Michael is a reserved six year old child whose family optometrist referred him for a second opinion. A review of prior records indicated that his pediatric ophthalmologist had previously diagnosed esotropia and referred him for an MRI. Here is Michael’s habitual head position when looking straight ahead.
As you can see he rotates his head to the left about 30 degrees, favoring gaze right. The most common reason for doing this is an abduction deficit, in this case a very limited ability to abduct the left eye. As you can see, when we move a target from midline toward his left field, Michael cross-fixtes with the right eye to follow the target while the left eye remains locked up on the midline. Interestingly he does not report diplopia.
This shows that even at age 6, relatively deep suppression can already set in to override conscious awareness of a double image. This is consistent with the fact that Michael experiences a level of strabismic amblyopia, with best visual acuity reduced to a variable 20/40 through the left eye with effort, yet remaining close to 20/20 with the right eye. There is no refractive component to the amblyopia, as his manifest refraction is isometropic at +0.75 -0.50 cx180 OU.

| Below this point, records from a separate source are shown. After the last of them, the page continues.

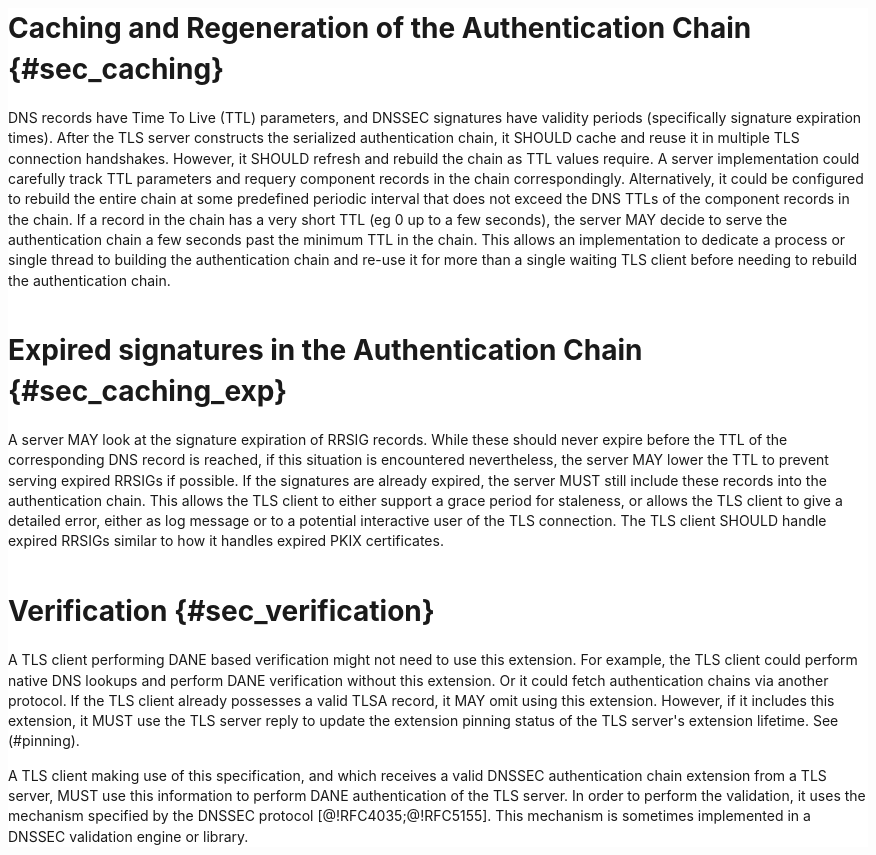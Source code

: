 
# Caching and Regeneration of the Authentication Chain {#sec_caching}

DNS records have Time To Live (TTL) parameters, and DNSSEC signatures
have validity periods (specifically signature expiration times).
After the TLS server constructs the serialized authentication chain,
it SHOULD cache and reuse it in multiple TLS connection handshakes.
However, it SHOULD refresh and rebuild the chain as TTL values require.
A server implementation could carefully track TTL parameters and requery
component records in the chain correspondingly. Alternatively, it could
be configured to rebuild the entire chain at some predefined periodic
interval that does not exceed the DNS TTLs of the component records in
the chain. If a record in the chain has a very short TTL (eg 0 up to a
few seconds), the server MAY decide to serve the authentication chain a
few seconds past the minimum TTL in the chain.  This allows an
implementation to dedicate a process or single thread to building the
authentication chain and re-use it for more than a single
waiting TLS client before needing to rebuild the authentication chain.

# Expired signatures in the Authentication Chain {#sec_caching_exp}

A server MAY look at the signature expiration of RRSIG records. While
these should never expire before the TTL of the corresponding DNS record
is reached, if this situation is encountered nevertheless, the server
MAY lower the TTL to prevent serving expired RRSIGs if possible. If the
signatures are already expired, the server MUST still include these records
into the authentication chain. This allows the TLS client to either support
a grace period for staleness, or allows the TLS client to give a detailed
error, either as log message or to a potential interactive user of the TLS
connection. The TLS client SHOULD handle expired RRSIGs similar to how it
handles expired PKIX certificates.

# Verification {#sec_verification}

A TLS client performing DANE based verification might not need to use
this extension.  For example, the TLS client could perform native DNS
lookups and perform DANE verification without this extension. Or it
could fetch authentication chains via another protocol. If the TLS
client already possesses a valid TLSA record, it MAY omit using this
extension. However, if it includes this extension, it MUST use the
TLS server reply to update the extension pinning status of the TLS
server's extension lifetime. See (#pinning).

A TLS client making use of this specification, and which receives a
valid DNSSEC authentication chain extension from a TLS server, MUST use
this information to perform DANE authentication of the TLS server.  In
order to perform the validation, it uses the mechanism specified by
the DNSSEC protocol [@!RFC4035;@!RFC5155].  This mechanism is
sometimes implemented in a DNSSEC validation engine or library.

Michael’s suppression is selective, however, as he has full adduction ability of the left eye permitting fusion in right gaze on free space targets such as a Worth 4 Dot. Here is a video clip of Michael’s horizontal gaze in real time.
So is Michael’s problem in abducting the left eye is due to a congenital left lateral rectus paresis – or in this case close to a paralysis, or is it a sixth cranial nerve paresis? The MRI that Michael had showed perfectly symmetrical lateral recti in both eyes, but a congenitally small and thinned sixth cranial nerve innervation to the left lateral rectus. If the muscle has a limited range of motion, one might undertake vision therapy with an analog to what physical therapy can accomplish. But in the presence of a maldeveloped nerve, the prospect for vision therapy alone to improve the situation is very limited.
In Michael’s case we decided to encourage eye muscle surgery if the pediatric ophthalmologist is confident that both function and cosmesis can be improved. While Michael is achieving well in sports and schools, his demands at age six are relatively meager. He is becoming increasingly self-conscious about his appearance, and both children and adults are beginning to make comments. I advised the referring optometrist that we would follow his post-surgical status closely to make sure he maintains an optimal outcome. I don’t feel he needs pre-surgical amblyopia therapy, but I anticipate that he will need professional guidance as his brain and body sorts out his new eye alignment. This will likely include optometric vision therapy, factoring in lenses and prisms, but may also include physical therapy or chiropractic intervention given his current postural reflex skews.
Addendum: One could appropriately diagnose Michael as having Duane Syndrome Type 1, though the narrowing of the palpebral fissure and retraction on lateral gaze is very subtle. Management of his case will remain the same, but for diagnostic purposes that’s a reasonable label.